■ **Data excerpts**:
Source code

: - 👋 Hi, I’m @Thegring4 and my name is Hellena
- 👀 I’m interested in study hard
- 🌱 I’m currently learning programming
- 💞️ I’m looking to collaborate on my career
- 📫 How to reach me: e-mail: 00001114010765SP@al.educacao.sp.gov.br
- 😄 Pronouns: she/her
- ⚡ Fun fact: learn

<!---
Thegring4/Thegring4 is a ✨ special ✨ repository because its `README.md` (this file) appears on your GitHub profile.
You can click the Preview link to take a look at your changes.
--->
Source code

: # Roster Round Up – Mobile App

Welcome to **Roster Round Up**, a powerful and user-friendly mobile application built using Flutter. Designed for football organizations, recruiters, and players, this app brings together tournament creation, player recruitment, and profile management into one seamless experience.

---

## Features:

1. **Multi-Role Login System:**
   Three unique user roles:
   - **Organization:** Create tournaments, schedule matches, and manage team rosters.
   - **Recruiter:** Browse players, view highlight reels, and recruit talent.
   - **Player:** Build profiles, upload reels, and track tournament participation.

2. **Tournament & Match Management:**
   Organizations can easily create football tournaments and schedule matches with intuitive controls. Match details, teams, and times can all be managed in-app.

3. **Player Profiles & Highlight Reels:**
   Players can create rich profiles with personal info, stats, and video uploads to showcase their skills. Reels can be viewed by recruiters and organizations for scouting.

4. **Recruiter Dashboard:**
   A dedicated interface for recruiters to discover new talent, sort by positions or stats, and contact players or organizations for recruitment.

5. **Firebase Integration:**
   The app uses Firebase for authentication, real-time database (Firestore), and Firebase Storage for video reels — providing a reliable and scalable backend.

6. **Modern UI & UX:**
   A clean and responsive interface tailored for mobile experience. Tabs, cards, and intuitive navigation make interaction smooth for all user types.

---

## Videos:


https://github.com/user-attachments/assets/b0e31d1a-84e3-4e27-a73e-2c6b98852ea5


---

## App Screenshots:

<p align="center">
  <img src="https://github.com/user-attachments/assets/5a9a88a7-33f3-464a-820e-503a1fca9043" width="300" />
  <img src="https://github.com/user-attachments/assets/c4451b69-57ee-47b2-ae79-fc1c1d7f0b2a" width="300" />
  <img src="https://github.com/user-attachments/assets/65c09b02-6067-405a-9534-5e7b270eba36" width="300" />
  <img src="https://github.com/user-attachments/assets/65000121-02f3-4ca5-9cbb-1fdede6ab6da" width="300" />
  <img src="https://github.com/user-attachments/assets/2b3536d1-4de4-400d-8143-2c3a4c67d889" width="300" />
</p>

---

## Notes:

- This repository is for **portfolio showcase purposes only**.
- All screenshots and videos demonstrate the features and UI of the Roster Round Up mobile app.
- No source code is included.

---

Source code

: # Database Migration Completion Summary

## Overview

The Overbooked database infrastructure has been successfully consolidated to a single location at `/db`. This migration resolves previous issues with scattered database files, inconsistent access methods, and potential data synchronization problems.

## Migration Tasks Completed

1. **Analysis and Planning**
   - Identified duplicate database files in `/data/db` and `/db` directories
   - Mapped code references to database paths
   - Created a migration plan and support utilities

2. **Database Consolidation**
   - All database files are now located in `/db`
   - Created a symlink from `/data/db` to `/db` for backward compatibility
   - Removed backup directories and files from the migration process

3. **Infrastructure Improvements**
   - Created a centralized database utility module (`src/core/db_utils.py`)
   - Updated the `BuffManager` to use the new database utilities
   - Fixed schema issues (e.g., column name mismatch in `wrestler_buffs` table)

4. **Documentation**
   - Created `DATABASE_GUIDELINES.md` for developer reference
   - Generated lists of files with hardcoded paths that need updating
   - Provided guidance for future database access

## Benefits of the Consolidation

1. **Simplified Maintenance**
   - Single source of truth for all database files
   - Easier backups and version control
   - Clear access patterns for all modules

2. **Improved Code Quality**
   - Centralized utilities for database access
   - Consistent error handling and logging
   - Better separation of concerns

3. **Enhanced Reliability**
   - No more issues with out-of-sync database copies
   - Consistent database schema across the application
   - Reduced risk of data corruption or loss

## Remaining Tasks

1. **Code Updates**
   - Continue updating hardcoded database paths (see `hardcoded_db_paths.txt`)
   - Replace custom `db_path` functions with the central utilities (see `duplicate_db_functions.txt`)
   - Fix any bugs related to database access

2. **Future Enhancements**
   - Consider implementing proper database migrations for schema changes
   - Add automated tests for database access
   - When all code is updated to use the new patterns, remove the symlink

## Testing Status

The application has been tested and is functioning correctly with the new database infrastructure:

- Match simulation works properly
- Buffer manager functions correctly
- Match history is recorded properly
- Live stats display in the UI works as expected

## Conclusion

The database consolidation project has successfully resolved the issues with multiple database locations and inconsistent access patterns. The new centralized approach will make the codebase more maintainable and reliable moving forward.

■ **What the task requires**: Look over the entries for "patterns", then copy every line that includes that string.

■ **Reply**:
   - Clear access patterns for all modules
   - When all code is updated to use the new patterns, remove the symlink
The database consolidation project has successfully resolved the issues with multiple database locations and inconsistent access patterns. The new centralized approach will make the codebase more maintainable and reliable moving forward.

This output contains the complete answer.